According to an embodiment of the present disclosure, the functional group capable of adsorbing transition metal ions may be bound to the binder backbone. According to an embodiment of the present disclosure, the functional group may be chitosan and/or may include chitosan. Particular examples of such a functional group may include C56H103N9O39, Ca6Al2(SO4)3(OH)12.26H2O, chitosan-CPL{(NaKCa0.5)54(Al5.4Si30.6O72).20H2O}, or polyvinyl acetate (chitosan-PVA) containing chitosan bound to the OH group thereof. Among them, Ca6Al2(SO4)3(OH)12.26H2O is capable of adsorbing Cr and/or Mn ions, and C56H103N9O39 and chitosan-CPL are capable of adsorbing Ni and/or Co ions. In addition, chitosan-PVA is capable of adsorbing Cu ions.
The above-mentioned functional groups are bound covalently with metal ions to be adsorbed so that the metal ions may be immobilized. In this manner, it is possible to adsorb the transition metal ions in an electrolyte. For example, the functional group of the aforementioned compounds contains an amine (NH2) group, and the amine (NH2) group may be bound covalently with transition metal ions to immobilize the transition metal ions.
Introduction of such functional groups may be carried out in various manners depending on the types of binder backbones and functional groups. Non-limiting examples of the introduction manners include mixing single molecules containing a functional group capable of adsorbing transition metal ions in a binder backbone to obtain a binder polymer through polymerization.
Herein, the single molecules comprising the functional group capable of adsorbing transition metal ions may be present in an amount of 0.01-2 parts by weight, or 0.5-1 parts by weight based on 100 parts by weight of the binder backbone. When the content of the functional group satisfies the above-defined range, it is possible to adsorb transition metal ions efficiently, while maintaining the function as a binder.

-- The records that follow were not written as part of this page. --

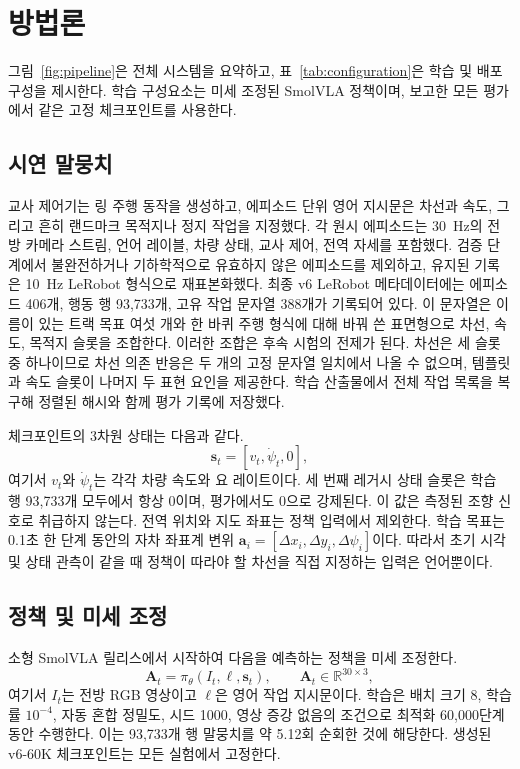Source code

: \documentclass[letterpaper,conference]{IEEEtran}
\begin{document}
\section{방법론}
그림~\ref{fig:pipeline}은 전체 시스템을 요약하고, 표~\ref{tab:configuration}은 학습
및 배포 구성을 제시한다. 학습 구성요소는 미세 조정된 SmolVLA 정책이며, 보고한 모든
평가에서 같은 고정 체크포인트를 사용한다.

\subsection{시연 말뭉치}
교사 제어기는 링 주행 동작을 생성하고, 에피소드 단위 영어 지시문은 차선과 속도,
그리고 흔히 랜드마크 목적지나 정지 작업을 지정했다. 각 원시 에피소드는 30~Hz의
전방 카메라 스트림, 언어 레이블, 차량 상태, 교사 제어, 전역 자세를 포함했다. 검증
단계에서 불완전하거나 기하학적으로 유효하지 않은 에피소드를 제외하고, 유지된 기록은
10~Hz LeRobot 형식으로 재표본화했다. 최종 v6 LeRobot 메타데이터에는 에피소드
406개, 행동 행 93,733개, 고유 작업 문자열 388개가 기록되어 있다. 이 문자열은 이름이
있는 트랙 목표 여섯 개와 한 바퀴 주행 형식에 대해 바꿔 쓴 표면형으로 차선, 속도,
목적지 슬롯을 조합한다. 이러한 조합은 후속 시험의 전제가 된다. 차선은 세 슬롯 중
하나이므로 차선 의존 반응은 두 개의 고정 문자열 일치에서 나올 수 없으며, 템플릿과
속도 슬롯이 나머지 두 표현 요인을 제공한다. 학습 산출물에서 전체 작업 목록을 복구해
정렬된 해시와 함께 평가 기록에 저장했다.

체크포인트의 3차원 상태는 다음과 같다.
\begin{equation}
\mathbf{s}_t=[v_t,\dot{\psi}_t,0],
\label{eq:state}
\end{equation}
여기서 $v_t$와 $\dot{\psi}_t$는 각각 차량 속도와 요 레이트이다. 세 번째 레거시 상태
슬롯은 학습 행 93,733개 모두에서 항상 0이며, 평가에서도 0으로 강제된다. 이 값은
측정된 조향 신호로 취급하지 않는다. 전역 위치와 지도 좌표는 정책 입력에서 제외한다.
학습 목표는 0.1초 한 단계 동안의 자차 좌표계 변위
$\mathbf{a}_i=[\Delta x_i,\Delta y_i,\Delta\psi_i]$이다. 따라서 초기 시각 및 상태
관측이 같을 때 정책이 따라야 할 차선을 직접 지정하는 입력은 언어뿐이다.

\subsection{정책 및 미세 조정}
소형 SmolVLA 릴리스에서 시작하여 다음을 예측하는 정책을 미세 조정한다.
\begin{equation}
\mathbf{A}_t=\pi_\theta(I_t,\ell,\mathbf{s}_t),\qquad
\mathbf{A}_t\in\mathbb{R}^{30\times3},
\label{eq:policy}
\end{equation}
여기서 $I_t$는 전방 RGB 영상이고 $\ell$은 영어 작업 지시문이다. 학습은 배치 크기 8,
학습률 $10^{-4}$, 자동 혼합 정밀도, 시드 1000, 영상 증강 없음의 조건으로 최적화
60,000단계 동안 수행한다. 이는 93,733개 행 말뭉치를 약 5.12회 순회한 것에 해당한다.
생성된 v6-60K 체크포인트는 모든 실험에서 고정한다.
\end{document}

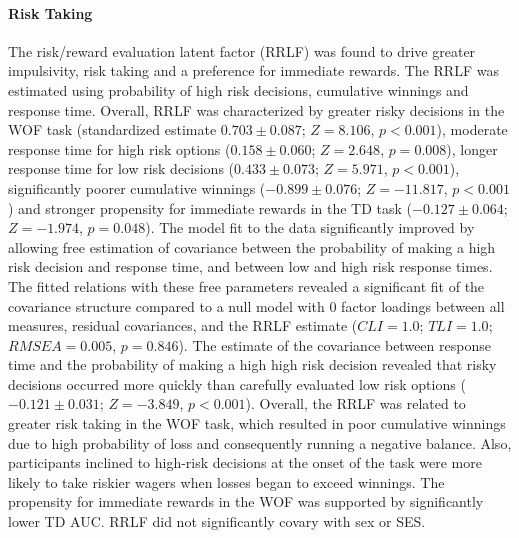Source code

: \documentclass[utf8]{frontiersSCNS} %
\begin{document}
\paragraph{Risk Taking} The risk/reward evaluation latent factor (RRLF) was found to drive greater impulsivity, risk taking and a preference for immediate rewards. The RRLF was estimated using probability of high risk decisions, cumulative winnings and response time. Overall, RRLF was characterized by greater risky decisions in the WOF task (standardized estimate $0.703\pm0.087$; $Z=8.106$, $p<0.001$), moderate response time for high risk options ($0.158\pm0.060$; $Z=2.648$, $p=0.008$), longer response time for low risk decisions ($0.433\pm0.073$; $Z=5.971$, $p<0.001$), significantly poorer cumulative winnings ($-0.899\pm0.076$; $Z=-11.817$, $p<0.001$) and stronger propensity for immediate rewards in the TD task ($-0.127\pm0.064$; $Z=-1.974$, $p=0.048$). The model fit to the data significantly improved by allowing free estimation of covariance between the probability of making a high risk decision and response time, and between low and high risk response times. The fitted relations with these free parameters revealed a significant fit of the covariance structure compared to a null model with 0 factor loadings between all measures, residual covariances, and the RRLF estimate ($CLI = 1.0$; $TLI = 1.0$; $RMSEA = 0.005$, $p = 0.846$). The estimate of the covariance between response time and the probability of making a high high risk decision revealed that risky decisions occurred more quickly than carefully evaluated low risk options ($-0.121\pm0.031$; $Z=-3.849$, $p<0.001$). Overall, the RRLF was related to greater risk taking in the WOF task, which resulted in poor cumulative winnings due to high probability of loss and consequently running a negative balance. Also, participants inclined to high-risk decisions at the onset of the task were more likely to take riskier wagers when losses began to exceed winnings. The propensity for immediate rewards in the WOF was supported by significantly lower TD AUC. RRLF did not significantly covary with sex or SES.
\end{document}
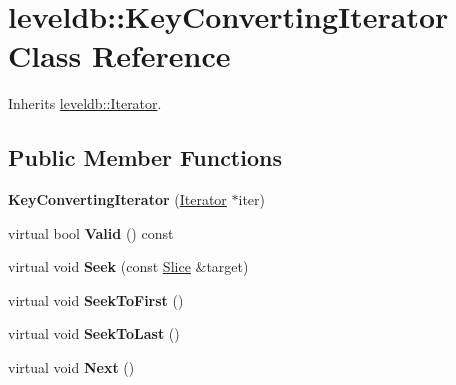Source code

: \hypertarget{classleveldb_1_1_key_converting_iterator}{}\section{leveldb\+::Key\+Converting\+Iterator Class Reference}
\label{classleveldb_1_1_key_converting_iterator}


Inherits \mbox{\hyperlink{classleveldb_1_1_iterator}{leveldb\+::\+Iterator}}.

\subsection*{Public Member Functions}
\begin{DoxyCompactItemize}
\item 
\mbox{\label{classleveldb_1_1_key_converting_iterator_a7b5c28a94749f2e02ecc9021bb9adb51}} 
{\bfseries Key\+Converting\+Iterator} (\mbox{\hyperlink{classleveldb_1_1_iterator}{Iterator}} $\ast$iter)
\item 
\mbox{\label{classleveldb_1_1_key_converting_iterator_a28b6f61b9da28d26021854337d68d3f1}} 
virtual bool {\bfseries Valid} () const
\item 
\mbox{\label{classleveldb_1_1_key_converting_iterator_a6af9b763a5831c2fdcd8c3bebfef6ae4}} 
virtual void {\bfseries Seek} (const \mbox{\hyperlink{classleveldb_1_1_slice}{Slice}} \&target)
\item 
\mbox{\label{classleveldb_1_1_key_converting_iterator_a56a6b7b97747d5e33981a66c28670cc9}} 
virtual void {\bfseries Seek\+To\+First} ()
\item 
\mbox{\label{classleveldb_1_1_key_converting_iterator_a9db639879c442a67234fc345887b19fc}} 
virtual void {\bfseries Seek\+To\+Last} ()
\item 
\mbox{\label{classleveldb_1_1_key_converting_iterator_a6b468c158da3f6abbc697f7728811da8}} 
virtual void {\bfseries Next} ()
\item 
\mbox{\label{classleveldb_1_1_key_converting_iterator_adff607836b7b3d117a524b3d440bc55a}} 

\end{DoxyCompactItemize}

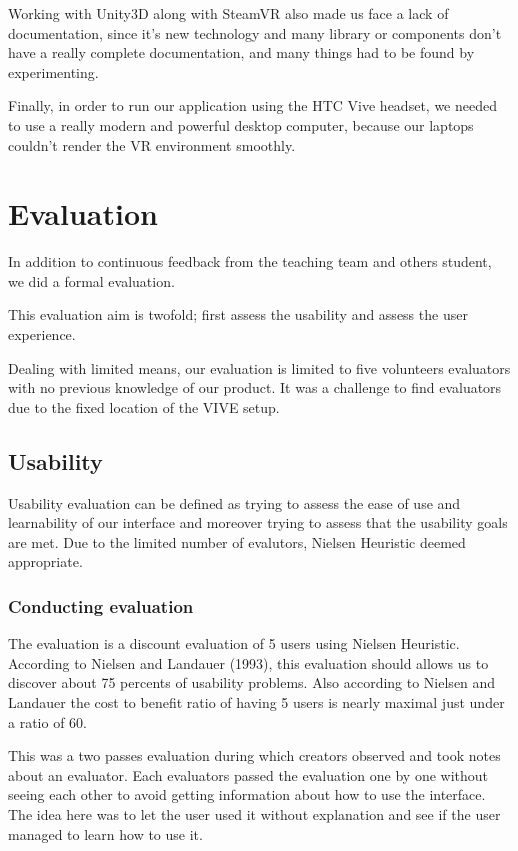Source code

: \documentclass[11pt,a4paper]{article}
\begin{document}
Working with Unity3D along with SteamVR also made us face a lack of documentation, since it's new technology and many library or components don't have a really complete documentation, and many things had to be found by experimenting.

Finally, in order to run our application using the HTC Vive headset, we needed to use a really modern and powerful desktop computer, because our laptops couldn't render the VR environment smoothly.

\section{Evaluation} \label{eval}

In addition to continuous feedback from the teaching team and others student, we did a formal evaluation.

This evaluation aim is twofold; first assess the usability and assess the user experience.

Dealing with limited means, our evaluation is limited to five volunteers evaluators with no previous knowledge of our product. It was a challenge to find evaluators due to the fixed location of the VIVE setup.

\subsection{Usability}

Usability evaluation can be defined as trying to assess the ease of use and learnability of our interface and moreover trying to assess that the usability goals are met. Due to the limited number of evalutors, Nielsen Heuristic deemed appropriate.

\subsubsection{Conducting evaluation}

The evaluation is a discount evaluation of 5 users using Nielsen Heuristic. According to Nielsen and Landauer (1993), this evaluation should allows us to discover about 75 percents of usability problems. Also according to Nielsen and Landauer the cost to benefit ratio of having 5 users is nearly maximal just under a ratio of 60.

This was a two passes evaluation during which creators observed and took notes about an evaluator. Each evaluators passed the evaluation one by one without seeing each other to avoid getting information about how to use the interface. The idea here was to let the user used it without explanation and see if the user managed to learn how to use it.
\end{document}
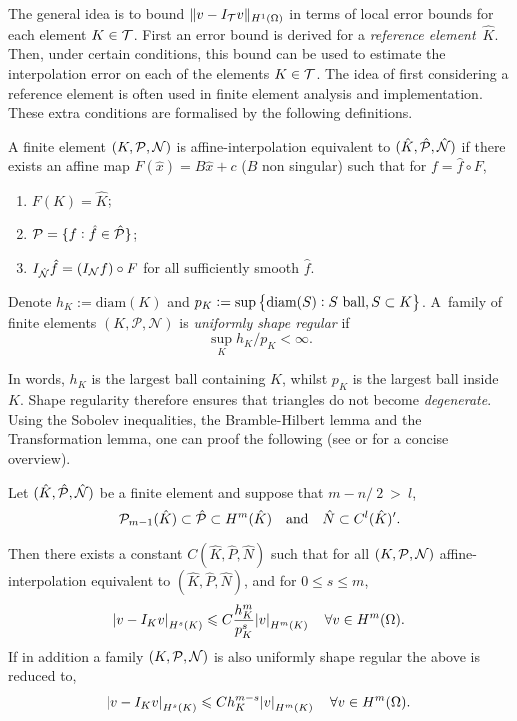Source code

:\documentclass[thesis.tex]{subfiles}
\begin{document}
  The general idea is to bound $\|v - I_{\mathcal{T}} v\|_{H^1(\O)}$ 
  in terms of local error bounds for each element $K \in \T$.
  First an error bound is derived for a \emph{reference element}~$\hat K$. 
  Then, under certain conditions, this bound can be used to estimate the interpolation error 
  on each of the elements $K \in \T$. The idea of first considering a reference element is often 
  used in finite element analysis and implementation. These extra conditions are formalised by the following definitions.
  \begin{defn}
    A finite element $(K, \P, \N)$ is affine-interpolation equivalent to $(\hat K, \hat \P, \hat \N)$ if there
    exists an affine map $ F(\hat x) = B\hat x + c$ ($B$ non singular) such that for $f = \hat f \circ F$,
    \begin{enumerate}[label=(\roman*)]
      \item $F(K) = \hat K$;
      \item $\P = \{f : \hat f \in \hat \P\}$;
    \item $I_{\hat \N} \hat f = \left( I_{\N} f \right)\circ F$ for all sufficiently smooth $\hat f$.
    \end{enumerate}
  \end{defn}
  \begin{defn}
    Denote $h_K := \text{diam}(K)$ and $p_K := \sup\set{\text{diam}(S): S \text{ ball}, S \subset K}$.
    A~family of finite elements $(K, \mathcal{P}, \mathcal{N})$ is \emph{uniformly shape regular} if 
    \[
      \sup_K h_K/p_K < \infty.
    \]
  \end{defn}
  In words,  $h_K$ is the largest ball containing $K$, whilst $p_K$ is the largest ball inside $K$.
  Shape regularity therefore ensures that triangles do not become \emph{degenerate}.  
  Using the Sobolev inequalities, the Bramble-Hilbert lemma and the Transformation lemma, one
  can proof the following (see \cite[Ch~3]{chen} or \cite{stevenson} for a concise overview).
  \begin{thm}
    Let $(\hat K, \hat \P, \hat \N)$ be a finite element and suppose that $m - n/~2~>~l$,
    \[
      \P_{m-1}(\hat K) \subset \hat \P \subset H^m(\hat K) \quad \text{and} \quad \hat N \subset  C^l(\hat K)'.
    \]
    
    Then there exists a constant $C(\hat K, \hat P, \hat N)$ such that for all $(K, \P, \N)$ affine-interpolation
      equivalent to $(\hat K, \hat P, \hat N)$, and for $0 \leq s \leq m$,
      \[
        \abs{v - I_K v}_{H^s(K)} \leq C \frac{h_K^{m}}{p_K^s} \abs{v}_{H^m(K)} \quad  \forall v \in H^m(\O).
      \]
      If in addition a family $(K, \P, \N)$ is also uniformly shape regular the above is reduced to,
      \[
        \abs{v - I_K v}_{H^s(K)} \leq C h_K^{m -s} \abs{v}_{H^m(K)} \quad \forall v \in H^m(\O).
      \]
  \end{thm}
\end{document}
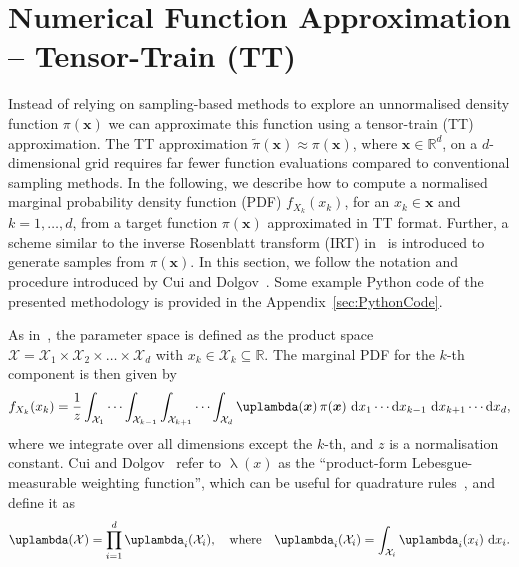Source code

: \section{Numerical Function Approximation -- Tensor-Train (TT)}
\label{sec:tensortrain}
Instead of relying on sampling-based methods to explore an unnormalised density function $\pi(\bm{x})$ we can approximate this function using a tensor-train (TT) approximation.
The TT approximation $\tilde{\pi}(\bm{x}) \approx \pi(\bm{x})$, where $\bm{x} \in \mathbb{R}^d$, on a $d$-dimensional grid requires far fewer function evaluations compared to conventional sampling methods.
In the following, we describe how to compute a normalised marginal probability density function (PDF) $f_{X_k}(x_k)$, for an $x_k \in \bm{x}$ and $k = 1, \dots,d$, from a target function $\pi(\bm{x})$ approximated in TT format.
Further, a scheme similar to the inverse Rosenblatt transform (IRT) in~\cite{dolgov2020approximation} is introduced to generate samples from $\pi(\bm{x})$.
In this section, we follow the notation and procedure introduced by Cui and Dolgov~\cite{cui2022deep}.
Some example Python code of the presented methodology is provided in the Appendix~\ref{sec:PythonCode}.

As in~\cite{cui2022deep}, the parameter space is defined as the product space $\mathcal{X} = \mathcal{X}_1 \times \mathcal{X}_2 \times \dots \times \mathcal{X}_d$ with $ x_k \in \mathcal{X}_k \subseteq \mathbb{R}$.
The marginal PDF for the $k$-th component is then given by
\begin{align}
	f_{X_k}(x_k) = \frac{1}{z} \int_{\mathcal{X}_1} \cdots \int_{\mathcal{X}_{k-1}} \int_{\mathcal{X}_{k+1}} \cdots  \int_{\mathcal{X}_d} \uplambda(\bm{x}) \, \pi(\bm{x}) \, \diff x_1 \cdots \diff x_{k-1} \, \diff x_{k+1} \cdots \diff x_d, \label{eq:margInt}
\end{align}
where we integrate over all dimensions except the $k$-th, and $z$ is a normalisation constant.
Cui and Dolgov~\cite{cui2022deep} refer to $\uplambda(x)$ as the ``product-form Lebesgue-measurable weighting function'', which can be useful for quadrature rules~\cite{davis2007methods}, and define it as
\begin{align}
	\uplambda(\mathcal{X}) = \prod_{i = 1}^{d} \uplambda_i(\mathcal{X}_i), \quad \text{where} \quad \uplambda_i(\mathcal{X}_i) = \int_{\mathcal{X}_i} \uplambda_i(x_i) \, \diff x_i. \label{eq:lebesgueWeight}
\end{align}

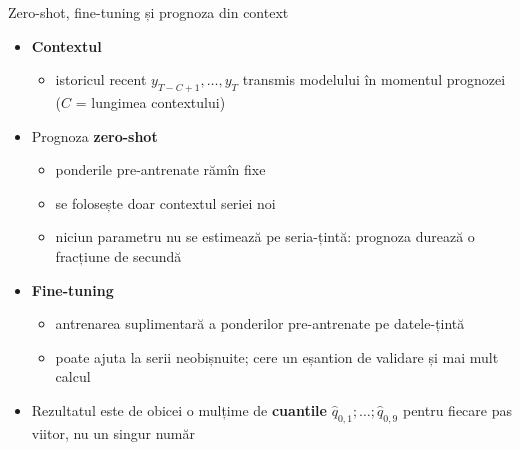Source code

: \begin{frame}{Zero-shot, fine-tuning și prognoza din context}
\itemsize{\small}
\begin{itemize}
    \item \textbf{Contextul}
    \begin{itemize}
        \item istoricul recent $y_{T-C+1}, \dots, y_T$ transmis modelului în momentul prognozei ($C$ = lungimea contextului)
    \end{itemize}
    \item Prognoza \textbf{zero-shot}
    \begin{itemize}
        \item ponderile pre-antrenate rămîn fixe
        \item se folosește doar contextul seriei noi
        \item niciun parametru nu se estimează pe seria-țintă: prognoza durează o fracțiune de secundă
    \end{itemize}
    \item \textbf{Fine-tuning}
    \begin{itemize}
        \item antrenarea suplimentară a ponderilor pre-antrenate pe datele-țintă
        \item poate ajuta la serii neobișnuite; cere un eșantion de validare și mai mult calcul
    \end{itemize}
    \item Rezultatul este de obicei o mulțime de \textbf{cuantile} $\hat q_{0{,}1}; \dots; \hat q_{0{,}9}$ pentru fiecare pas viitor, nu un singur număr
\end{itemize}
\end{frame}

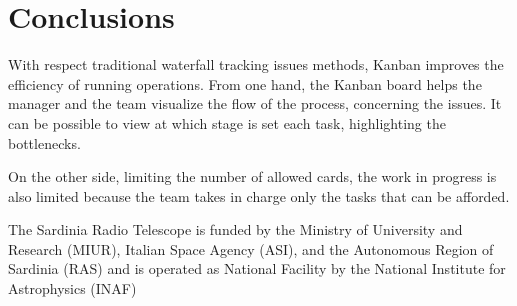 \documentclass[a4paper]{spie}  %
\begin{document}
\section{Conclusions}
With respect traditional waterfall tracking issues methods, Kanban improves the efficiency of running operations.
From one hand, the Kanban board helps the manager and the team  visualize the flow of the process, concerning the issues. It can be possible to view at which stage is set each task, highlighting the bottlenecks.

On the other side, limiting the number of allowed cards, the work in progress is also limited because the team takes in charge only the tasks that  can be afforded.
 
\acknowledgments %


 
The Sardinia Radio Telescope is funded by the Ministry of University and Research (MIUR), Italian Space Agency (ASI), and the Autonomous Region of Sardinia (RAS) and is operated as National Facility by the National Institute for Astrophysics (INAF)

\end{document}

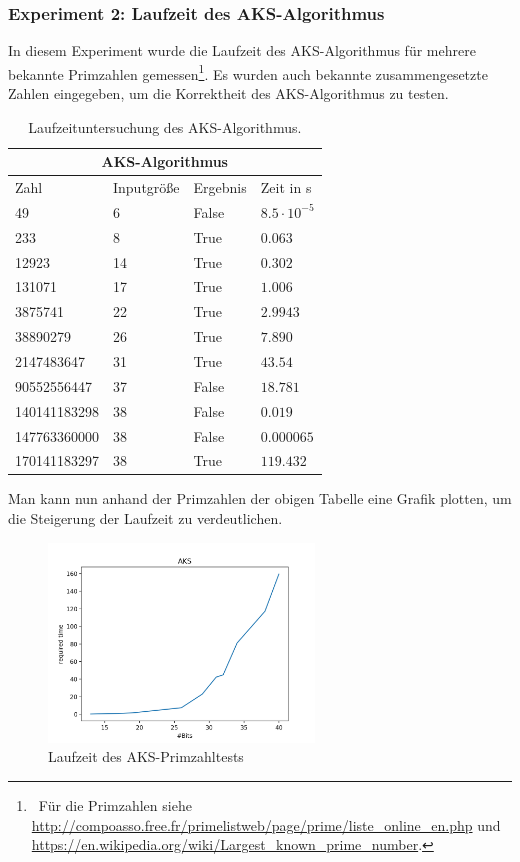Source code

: \documentclass[12pt,oneside]{article}
\theoremstyle{remark}
\theoremstyle{definition}
\begin{document}
\subsubsection{Experiment 2: Laufzeit des AKS-Algorithmus}
In diesem Experiment wurde die Laufzeit des AKS-Algorithmus für mehrere bekannte Primzahlen gemessen\footnote{$\,$ Für die Primzahlen siehe \url{http://compoasso.free.fr/primelistweb/page/prime/liste_online_en.php} und \url{https://en.wikipedia.org/wiki/Largest_known_prime_number}.}. Es wurden auch bekannte zusammengesetzte Zahlen eingegeben, um die Korrektheit des AKS-Algorithmus zu testen.
\begin{table}[h!]
\centering
\begin{tabular}{ |p{3cm}||p{3cm}|p{3cm}|p{3cm}|  }
 \hline
 \multicolumn{4}{|c|}{AKS-Algorithmus} \\
 \hline
 Zahl & Inputgröße &Ergebnis&Zeit in s\\
 \hline
 49   & 6    &False&   $8.5 \cdot 10^{-5}$\\
 233&   8  & True   &$0.063$\\
 12923 &14 & True&  $0.302$\\
 131071    &17 & True&  $1.006$\\
 3875741& 22  & True   &$2.9943$\\
 38890279& 26  & True& $7.890$\\
 2147483647&   31  & True& $43.54$\\
 90552556447&   37  & False& $18.781$\\
 140141183298&   38  & False& $0.019$\\
 147763360000&   38  & False& $0.000065$\\
 170141183297& 38 & True& $119.432$\\
 \hline
\end{tabular}

 \caption{Laufzeituntersuchung des AKS-Algorithmus.}
\label{table:3}
\end{table}

Man kann nun anhand der Primzahlen der obigen Tabelle eine Grafik plotten, um die Steigerung der Laufzeit zu verdeutlichen. 

\begin{figure}[h]
\includegraphics[width=7.06cm]{plots/aks.png}
\centering
\caption{Laufzeit des AKS-Primzahltests}
\label{aks-runtime}
\end{figure}
\end{document}
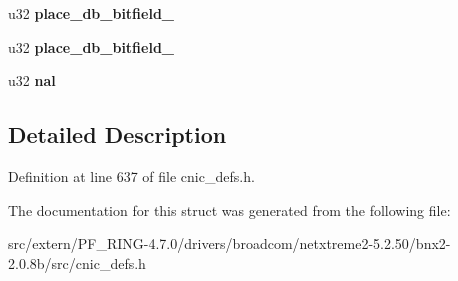 \begin{DoxyCompactItemize}
\item 
\hypertarget{structustorm__iscsi__placement__db_af9a503548fffed49e9a66a59d3474dac}{
u32 {\bfseries place\_\-db\_\-bitfield\_}}
\label{structustorm__iscsi__placement__db_af9a503548fffed49e9a66a59d3474dac}

\item 
\hypertarget{structustorm__iscsi__placement__db_a4a40515c78874056a9d2fff2f76612f7}{
u32 {\bfseries place\_\-db\_\-bitfield\_}}
\label{structustorm__iscsi__placement__db_a4a40515c78874056a9d2fff2f76612f7}

\item 
\hypertarget{structustorm__iscsi__placement__db_ad302940ac13c252b2c2b72eca6ae67d3}{
u32 {\bfseries nal}}
\label{structustorm__iscsi__placement__db_ad302940ac13c252b2c2b72eca6ae67d3}

\end{DoxyCompactItemize}


\subsection{Detailed Description}


Definition at line 637 of file cnic\_\-defs.h.



The documentation for this struct was generated from the following file:\begin{DoxyCompactItemize}
\item 
src/extern/PF\_\-RING-\/4.7.0/drivers/broadcom/netxtreme2-\/5.2.50/bnx2-\/2.0.8b/src/cnic\_\-defs.h\end{DoxyCompactItemize}
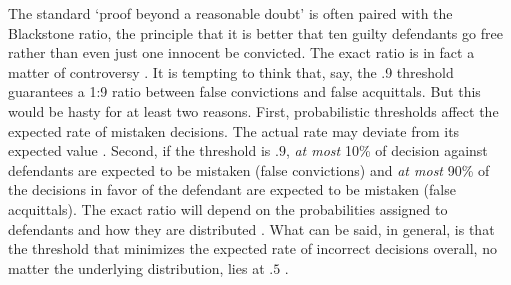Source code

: \documentclass{article}
\begin{document}
 The standard
`proof beyond a reasonable doubt' is often paired with the Blackstone ratio, the principle that it is better that ten guilty defendants go free rather than even just one innocent be convicted. The exact ratio is in fact a matter of controversy \citep{voloch1997}.
It is tempting to think that, say, the .9 threshold guarantees a 1:9 ratio between false convictions and false acquittals. But this would be hasty for at least two reasons.
First, probabilistic thresholds affect the expected rate of mistaken decisions. The actual rate may deviate from its expected value \citep{Kaye1999Clarifying-the-}. Second, if the threshold is $.9$, \textit{at most} 10\% of decision against defendants are expected to be mistaken (false convictions) and \textit{at most} 90\% of the decisions in favor of the defendant are expected to be mistaken (false acquittals). The exact ratio will depend on the probabilities  assigned to defendants and how they are distributed  \citep{allen2014}. 
What can be said, in general, is that the threshold that minimizes the expected rate of incorrect decisions overall, no matter the underlying distribution, lies at $.5$ 
\citep[see][for a proof]{kaye1982limits, Kaye1999Clarifying-the-, cheng2015}. 







%
%
%
\end{document}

The positive electrode according to an embodiment of the present disclosure may include a positive active material layer coated on either surface or both surfaces of a positive electrode current collector, and the positive active material layer includes a lithium transition metal composite oxide and a binder polymer.
Non-limiting examples of the positive electrode current collector include stainless steel, aluminum, nickel, titanium, baked carbon or copper; stainless steel surface-treated with carbon, nickel, titanium or silver; or the like.
If necessary, the positive electrode active material layer may further include a conductive material, dispersant, filler, or the like. There is no particular limitation in the conductive material, as long as it has conductivity while not causing any chemical change. Non-limiting examples of the conductive material include: graphite, such as natural graphite or artificial graphite; carbon black, such as carbon black, acetylene black, ketjen black, channel black, furnace black, lamp black or thermal black; conductive fibers, such as carbon fibers or metal fibers; metal powder, such as fluorocarbon, aluminum or nickel powder; conductive whiskers, such as zinc oxide or potassium titanate; conductive metal oxide, such as titanium oxide; conductive materials, such as polyphenylene derivatives; or the like. In general, such a conductive material may be added in an amount of 1-20 wt % based on the total weight of the mixture containing the mixed electrode active material.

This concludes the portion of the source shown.